In 2022, College Finance was acquired by Candidly, an artificial intelligence (AI)-driven student loan management and repayment platform, and began offering a branded student loan product powered by our top-rated student loan lender, College Ave.
A unique benefit of the College Finance student loan is that it comes with a free membership to Candidly. Candidly creates custom repayment and savings strategies to accelerate payoff of your student loans while optimizing savings.
In this review:
- How does College Finance work?
- Rates, terms, and fees
- What are the eligibility requirements?
- How does repayment work?
- How can the College Finance private student loan be improved?
- How have College Finance private student loans evolved over the years?
- How do College Finance private student loans compare to other lenders?
- Is College Finance a reputable lender?
- Does College Finance have a customer service team?
- How to apply for a College Finance private student loan
- What if I’m denied a private student loan from College Finance?
- College Finance FAQ
How does College Finance work?
It’s common for student loan lenders to partner with companies to offer loans with unique benefits.

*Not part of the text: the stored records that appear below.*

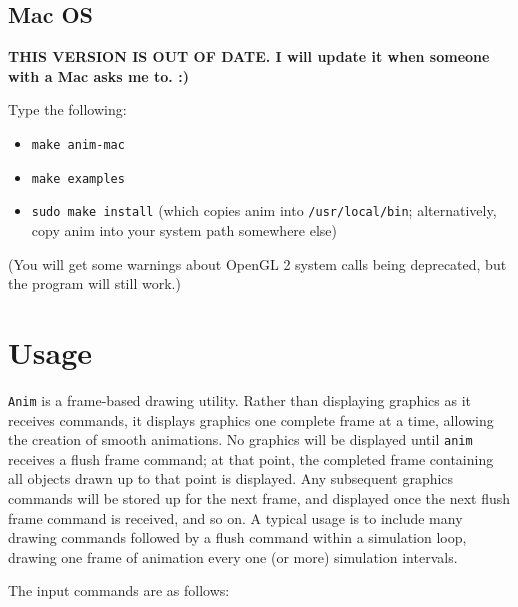 \documentclass[12pt]{article}
\begin{document}
\subsection{Mac OS}

{\bf THIS VERSION IS OUT OF DATE. I will update it when someone with a Mac asks me to. :)}

Type the following:

\begin{itemize}
  \item {\tt make anim-mac}
  \item {\tt make examples}
  \item {\tt sudo make install} (which copies anim into {\tt /usr/local/bin}; alternatively, copy anim into your system path somewhere else)
\end{itemize}

(You will get some warnings about OpenGL 2 system calls being deprecated, but the program will still work.)

\section{Usage}

{\tt Anim} is a frame-based drawing utility. Rather than displaying graphics as it receives commands,
it displays graphics one complete frame at a time, allowing the creation of smooth animations. No graphics
will be displayed until {\tt anim} receives a flush frame command; at that point, the completed frame containing
all objects drawn up to that point is 
displayed. Any subsequent graphics commands will be stored up for the next frame, and displayed once
the next flush frame command is received, and so on. A typical usage is to include many drawing commands
followed by a flush command within a simulation loop, drawing one frame of animation every one (or more) 
simulation intervals.

The input commands are as follows:
\end{document}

In this case, “powered by College Ave” means College Ave partners with College Finance to offer a College Ave loan with College Finance branding and Candidly benefits.

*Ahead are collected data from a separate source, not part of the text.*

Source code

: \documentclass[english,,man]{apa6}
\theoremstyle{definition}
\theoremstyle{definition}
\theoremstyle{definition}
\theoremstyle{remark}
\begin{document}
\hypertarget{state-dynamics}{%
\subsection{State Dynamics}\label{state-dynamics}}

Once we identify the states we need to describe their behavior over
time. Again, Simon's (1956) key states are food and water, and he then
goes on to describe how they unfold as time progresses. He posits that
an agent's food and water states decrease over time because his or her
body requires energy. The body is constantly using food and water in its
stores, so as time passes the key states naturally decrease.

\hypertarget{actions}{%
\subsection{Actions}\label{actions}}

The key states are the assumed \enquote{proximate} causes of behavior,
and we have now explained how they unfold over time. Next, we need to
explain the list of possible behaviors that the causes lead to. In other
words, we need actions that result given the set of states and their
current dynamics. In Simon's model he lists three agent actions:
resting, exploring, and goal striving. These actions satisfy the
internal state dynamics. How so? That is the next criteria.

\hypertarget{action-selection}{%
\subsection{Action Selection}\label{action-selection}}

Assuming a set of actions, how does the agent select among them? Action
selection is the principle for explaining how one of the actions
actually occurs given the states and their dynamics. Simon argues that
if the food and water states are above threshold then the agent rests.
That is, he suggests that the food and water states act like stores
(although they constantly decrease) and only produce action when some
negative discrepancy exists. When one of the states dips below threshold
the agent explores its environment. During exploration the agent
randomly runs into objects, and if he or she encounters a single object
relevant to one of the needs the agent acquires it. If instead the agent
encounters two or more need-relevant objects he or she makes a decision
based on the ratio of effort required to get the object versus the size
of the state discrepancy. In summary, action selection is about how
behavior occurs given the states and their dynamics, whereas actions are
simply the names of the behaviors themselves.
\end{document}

These Candidly benefits include:
- A student loan dashboard to manage all your student loans—including private and federal loans
- Game-like repayment and autopay features to make extra payments easy
- $200 statement credit when you link your College Finance loan to your Candidly account
- The ability apply cash-back rewards from merchants to your student loan
- A “round-up” feature that applies your change on purchases to your loan repayment
- The ability to invite friends and family to contribute to the loan repayment
- A lender marketplace to compare lenders, loans, and refinancing options
- A library of financial education resources tailored to your needs
Aside from these Candidly perks, a College Finance loan works much like one from College Ave:
- It’s available to most students—from undergraduates to graduate and doctoral students to continuing education students.
- Approval is based on creditworthiness, making a cosigner necessary for many student borrowers.

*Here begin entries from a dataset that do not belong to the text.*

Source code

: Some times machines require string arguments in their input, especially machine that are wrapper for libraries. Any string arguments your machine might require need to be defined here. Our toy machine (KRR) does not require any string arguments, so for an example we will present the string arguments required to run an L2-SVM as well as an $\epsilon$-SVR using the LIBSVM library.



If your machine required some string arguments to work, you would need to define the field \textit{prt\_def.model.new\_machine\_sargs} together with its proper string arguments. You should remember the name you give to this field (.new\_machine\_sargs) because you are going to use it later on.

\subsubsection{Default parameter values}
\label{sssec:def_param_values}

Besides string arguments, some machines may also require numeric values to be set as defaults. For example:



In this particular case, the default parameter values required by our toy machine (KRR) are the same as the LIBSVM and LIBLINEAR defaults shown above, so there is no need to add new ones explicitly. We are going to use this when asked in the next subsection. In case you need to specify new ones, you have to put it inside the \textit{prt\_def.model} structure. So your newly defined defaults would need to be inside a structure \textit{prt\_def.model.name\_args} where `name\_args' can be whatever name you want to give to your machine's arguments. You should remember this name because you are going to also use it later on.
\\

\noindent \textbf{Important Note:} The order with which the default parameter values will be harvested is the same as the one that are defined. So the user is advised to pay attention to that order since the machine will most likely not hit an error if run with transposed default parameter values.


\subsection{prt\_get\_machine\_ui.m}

- Borrowers and cosigners apply jointly online using a co-branded College Finance/College Ave application.
- Loan amounts of $1,000 to 100% of college costs are available, based on other aid and school certification.
- Funds are disbursed to your school. You must apply annually for a new College Finance student loan.
Rates, terms, and fees
An APR range is published for the College Finance loan, but it otherwise shares the same details as College Ave loans. Borrowers can choose between fixed or variable rates and various repayment options and terms. The real differentiator is the Candidly membership, which helps optimize repayment.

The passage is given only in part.